Work to be completed →
All of the data below is to be output exactly as written.

Data shown →
■ ■ ■ ■ ■

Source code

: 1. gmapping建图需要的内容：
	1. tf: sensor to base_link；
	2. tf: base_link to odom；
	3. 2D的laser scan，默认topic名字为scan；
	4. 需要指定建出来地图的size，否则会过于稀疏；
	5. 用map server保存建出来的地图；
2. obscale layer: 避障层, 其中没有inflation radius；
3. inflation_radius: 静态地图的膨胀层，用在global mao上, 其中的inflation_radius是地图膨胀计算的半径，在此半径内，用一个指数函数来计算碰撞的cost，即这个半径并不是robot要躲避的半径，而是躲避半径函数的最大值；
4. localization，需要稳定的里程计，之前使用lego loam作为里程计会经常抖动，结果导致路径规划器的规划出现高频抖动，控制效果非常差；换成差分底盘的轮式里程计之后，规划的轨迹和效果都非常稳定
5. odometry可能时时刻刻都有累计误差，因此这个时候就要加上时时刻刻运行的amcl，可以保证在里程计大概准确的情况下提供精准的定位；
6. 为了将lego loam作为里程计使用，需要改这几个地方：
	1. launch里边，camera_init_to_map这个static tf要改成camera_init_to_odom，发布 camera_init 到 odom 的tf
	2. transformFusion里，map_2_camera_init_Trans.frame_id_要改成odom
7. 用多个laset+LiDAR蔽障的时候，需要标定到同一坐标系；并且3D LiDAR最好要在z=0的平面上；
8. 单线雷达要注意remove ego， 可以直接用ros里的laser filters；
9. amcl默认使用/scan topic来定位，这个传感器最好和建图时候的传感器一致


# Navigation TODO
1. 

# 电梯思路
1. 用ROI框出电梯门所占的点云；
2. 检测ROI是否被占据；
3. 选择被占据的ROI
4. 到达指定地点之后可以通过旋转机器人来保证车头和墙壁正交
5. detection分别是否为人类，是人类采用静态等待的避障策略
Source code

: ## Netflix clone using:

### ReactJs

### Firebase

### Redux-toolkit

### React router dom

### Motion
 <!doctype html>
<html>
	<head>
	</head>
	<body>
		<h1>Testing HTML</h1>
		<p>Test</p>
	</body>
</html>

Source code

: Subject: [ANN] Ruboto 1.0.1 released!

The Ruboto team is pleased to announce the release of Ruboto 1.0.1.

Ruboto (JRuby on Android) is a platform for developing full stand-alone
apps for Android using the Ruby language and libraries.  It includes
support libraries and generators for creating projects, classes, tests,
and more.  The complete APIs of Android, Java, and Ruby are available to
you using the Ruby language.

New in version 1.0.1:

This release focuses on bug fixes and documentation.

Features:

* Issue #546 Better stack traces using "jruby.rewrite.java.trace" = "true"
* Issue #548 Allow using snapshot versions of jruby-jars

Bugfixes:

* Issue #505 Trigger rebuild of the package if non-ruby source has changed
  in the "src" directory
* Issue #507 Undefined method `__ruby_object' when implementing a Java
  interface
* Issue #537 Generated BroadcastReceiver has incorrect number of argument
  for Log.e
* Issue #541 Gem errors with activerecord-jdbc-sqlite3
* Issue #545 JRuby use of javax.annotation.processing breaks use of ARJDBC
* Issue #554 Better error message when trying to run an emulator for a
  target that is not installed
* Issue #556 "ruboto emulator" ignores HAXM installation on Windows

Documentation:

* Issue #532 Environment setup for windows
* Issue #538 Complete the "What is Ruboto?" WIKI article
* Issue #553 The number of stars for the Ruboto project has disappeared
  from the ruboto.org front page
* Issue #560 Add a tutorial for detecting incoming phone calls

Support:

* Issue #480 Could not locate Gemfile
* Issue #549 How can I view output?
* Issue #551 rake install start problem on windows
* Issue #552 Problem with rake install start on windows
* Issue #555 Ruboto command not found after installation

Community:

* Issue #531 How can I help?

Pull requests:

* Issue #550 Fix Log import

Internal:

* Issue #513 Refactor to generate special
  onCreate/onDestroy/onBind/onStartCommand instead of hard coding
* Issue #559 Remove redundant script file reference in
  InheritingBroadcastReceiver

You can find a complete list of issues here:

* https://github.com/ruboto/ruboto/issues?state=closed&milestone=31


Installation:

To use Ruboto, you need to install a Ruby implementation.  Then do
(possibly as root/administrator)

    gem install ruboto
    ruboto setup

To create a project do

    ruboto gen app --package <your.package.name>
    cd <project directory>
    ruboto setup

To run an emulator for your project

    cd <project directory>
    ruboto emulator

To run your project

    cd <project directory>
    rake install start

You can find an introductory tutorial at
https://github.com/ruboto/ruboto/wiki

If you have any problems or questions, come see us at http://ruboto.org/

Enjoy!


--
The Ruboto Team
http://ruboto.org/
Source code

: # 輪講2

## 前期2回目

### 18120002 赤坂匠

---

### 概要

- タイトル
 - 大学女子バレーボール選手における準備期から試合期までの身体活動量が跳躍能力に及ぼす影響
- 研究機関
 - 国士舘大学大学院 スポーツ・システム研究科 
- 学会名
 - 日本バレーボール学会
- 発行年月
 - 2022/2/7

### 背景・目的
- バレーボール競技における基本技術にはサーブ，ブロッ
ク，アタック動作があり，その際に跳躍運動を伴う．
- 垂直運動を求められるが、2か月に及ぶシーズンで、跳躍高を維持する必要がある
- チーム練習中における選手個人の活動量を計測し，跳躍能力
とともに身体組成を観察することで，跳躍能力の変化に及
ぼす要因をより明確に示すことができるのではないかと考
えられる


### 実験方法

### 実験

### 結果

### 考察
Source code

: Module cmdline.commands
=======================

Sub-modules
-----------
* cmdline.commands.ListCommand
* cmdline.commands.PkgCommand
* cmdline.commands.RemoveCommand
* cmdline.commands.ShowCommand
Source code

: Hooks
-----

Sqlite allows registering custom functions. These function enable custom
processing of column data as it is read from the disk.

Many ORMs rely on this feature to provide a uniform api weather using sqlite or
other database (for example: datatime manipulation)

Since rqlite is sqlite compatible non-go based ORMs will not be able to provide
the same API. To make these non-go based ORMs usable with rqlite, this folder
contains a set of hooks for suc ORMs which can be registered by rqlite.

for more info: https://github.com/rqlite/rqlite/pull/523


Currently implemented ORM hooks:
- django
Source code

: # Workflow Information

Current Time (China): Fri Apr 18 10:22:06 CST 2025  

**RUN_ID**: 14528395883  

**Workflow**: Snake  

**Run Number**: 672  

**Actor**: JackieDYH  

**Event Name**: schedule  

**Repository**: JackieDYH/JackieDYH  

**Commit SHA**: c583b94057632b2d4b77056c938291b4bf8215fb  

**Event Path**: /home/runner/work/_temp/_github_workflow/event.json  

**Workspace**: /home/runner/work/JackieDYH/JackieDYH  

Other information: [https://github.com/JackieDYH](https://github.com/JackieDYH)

■ ■ ■ ■ ■

Worked solution →
Source code

: 1. gmapping建图需要的内容：
	1. tf: sensor to base_link；
	2. tf: base_link to odom；
	3. 2D的laser scan，默认topic名字为scan；
	4. 需要指定建出来地图的size，否则会过于稀疏；
	5. 用map server保存建出来的地图；
2. obscale layer: 避障层, 其中没有inflation radius；
3. inflation_radius: 静态地图的膨胀层，用在global mao上, 其中的inflation_radius是地图膨胀计算的半径，在此半径内，用一个指数函数来计算碰撞的cost，即这个半径并不是robot要躲避的半径，而是躲避半径函数的最大值；
4. localization，需要稳定的里程计，之前使用lego loam作为里程计会经常抖动，结果导致路径规划器的规划出现高频抖动，控制效果非常差；换成差分底盘的轮式里程计之后，规划的轨迹和效果都非常稳定
5. odometry可能时时刻刻都有累计误差，因此这个时候就要加上时时刻刻运行的amcl，可以保证在里程计大概准确的情况下提供精准的定位；
6. 为了将lego loam作为里程计使用，需要改这几个地方：
	1. launch里边，camera_init_to_map这个static tf要改成camera_init_to_odom，发布 camera_init 到 odom 的tf
	2. transformFusion里，map_2_camera_init_Trans.frame_id_要改成odom
7. 用多个laset+LiDAR蔽障的时候，需要标定到同一坐标系；并且3D LiDAR最好要在z=0的平面上；
8. 单线雷达要注意remove ego， 可以直接用ros里的laser filters；
9. amcl默认使用/scan topic来定位，这个传感器最好和建图时候的传感器一致


# Navigation TODO
1. 

# 电梯思路
1. 用ROI框出电梯门所占的点云；
2. 检测ROI是否被占据；
3. 选择被占据的ROI
4. 到达指定地点之后可以通过旋转机器人来保证车头和墙壁正交
5. detection分别是否为人类，是人类采用静态等待的避障策略
Source code

: ## Netflix clone using:

### ReactJs

### Firebase

### Redux-toolkit

### React router dom

### Motion
 <!doctype html>
<html>
	<head>
	</head>
	<body>
		<h1>Testing HTML</h1>
		<p>Test</p>
	</body>
</html>

Source code

: Subject: [ANN] Ruboto 1.0.1 released!

The Ruboto team is pleased to announce the release of Ruboto 1.0.1.

Ruboto (JRuby on Android) is a platform for developing full stand-alone
apps for Android using the Ruby language and libraries.  It includes
support libraries and generators for creating projects, classes, tests,
and more.  The complete APIs of Android, Java, and Ruby are available to
you using the Ruby language.

New in version 1.0.1:

This release focuses on bug fixes and documentation.

Features:

* Issue #546 Better stack traces using "jruby.rewrite.java.trace" = "true"
* Issue #548 Allow using snapshot versions of jruby-jars

Bugfixes:

* Issue #505 Trigger rebuild of the package if non-ruby source has changed
  in the "src" directory
* Issue #507 Undefined method `__ruby_object' when implementing a Java
  interface
* Issue #537 Generated BroadcastReceiver has incorrect number of argument
  for Log.e
* Issue #541 Gem errors with activerecord-jdbc-sqlite3
* Issue #545 JRuby use of javax.annotation.processing breaks use of ARJDBC
* Issue #554 Better error message when trying to run an emulator for a
  target that is not installed
* Issue #556 "ruboto emulator" ignores HAXM installation on Windows

Documentation:

* Issue #532 Environment setup for windows
* Issue #538 Complete the "What is Ruboto?" WIKI article
* Issue #553 The number of stars for the Ruboto project has disappeared
  from the ruboto.org front page
* Issue #560 Add a tutorial for detecting incoming phone calls

Support:

* Issue #480 Could not locate Gemfile
* Issue #549 How can I view output?
* Issue #551 rake install start problem on windows
* Issue #552 Problem with rake install start on windows
* Issue #555 Ruboto command not found after installation

Community:

* Issue #531 How can I help?

Pull requests:

* Issue #550 Fix Log import

Internal:

* Issue #513 Refactor to generate special
  onCreate/onDestroy/onBind/onStartCommand instead of hard coding
* Issue #559 Remove redundant script file reference in
  InheritingBroadcastReceiver

You can find a complete list of issues here:

* https://github.com/ruboto/ruboto/issues?state=closed&milestone=31


Installation:

To use Ruboto, you need to install a Ruby implementation.  Then do
(possibly as root/administrator)

    gem install ruboto
    ruboto setup

To create a project do

    ruboto gen app --package <your.package.name>
    cd <project directory>
    ruboto setup

To run an emulator for your project

    cd <project directory>
    ruboto emulator

To run your project

    cd <project directory>
    rake install start

You can find an introductory tutorial at
https://github.com/ruboto/ruboto/wiki

If you have any problems or questions, come see us at http://ruboto.org/

Enjoy!


--
The Ruboto Team
http://ruboto.org/
Source code

: # 輪講2

## 前期2回目

### 18120002 赤坂匠

---

### 概要

- タイトル
 - 大学女子バレーボール選手における準備期から試合期までの身体活動量が跳躍能力に及ぼす影響
- 研究機関
 - 国士舘大学大学院 スポーツ・システム研究科 
- 学会名
 - 日本バレーボール学会
- 発行年月
 - 2022/2/7

### 背景・目的
- バレーボール競技における基本技術にはサーブ，ブロッ
ク，アタック動作があり，その際に跳躍運動を伴う．
- 垂直運動を求められるが、2か月に及ぶシーズンで、跳躍高を維持する必要がある
- チーム練習中における選手個人の活動量を計測し，跳躍能力
とともに身体組成を観察することで，跳躍能力の変化に及
ぼす要因をより明確に示すことができるのではないかと考
えられる


### 実験方法

### 実験

### 結果

### 考察
Source code

: Module cmdline.commands
=======================

Sub-modules
-----------
* cmdline.commands.ListCommand
* cmdline.commands.PkgCommand
* cmdline.commands.RemoveCommand
* cmdline.commands.ShowCommand
Source code

: Hooks
-----

Sqlite allows registering custom functions. These function enable custom
processing of column data as it is read from the disk.

Many ORMs rely on this feature to provide a uniform api weather using sqlite or
other database (for example: datatime manipulation)

Since rqlite is sqlite compatible non-go based ORMs will not be able to provide
the same API. To make these non-go based ORMs usable with rqlite, this folder
contains a set of hooks for suc ORMs which can be registered by rqlite.

for more info: https://github.com/rqlite/rqlite/pull/523


Currently implemented ORM hooks:
- django
Source code

: # Workflow Information

Current Time (China): Fri Apr 18 10:22:06 CST 2025  

**RUN_ID**: 14528395883  

**Workflow**: Snake  

**Run Number**: 672  

**Actor**: JackieDYH  

**Event Name**: schedule  

**Repository**: JackieDYH/JackieDYH  

**Commit SHA**: c583b94057632b2d4b77056c938291b4bf8215fb  

**Event Path**: /home/runner/work/_temp/_github_workflow/event.json  

**Workspace**: /home/runner/work/JackieDYH/JackieDYH  

Other information: [https://github.com/JackieDYH](https://github.com/JackieDYH)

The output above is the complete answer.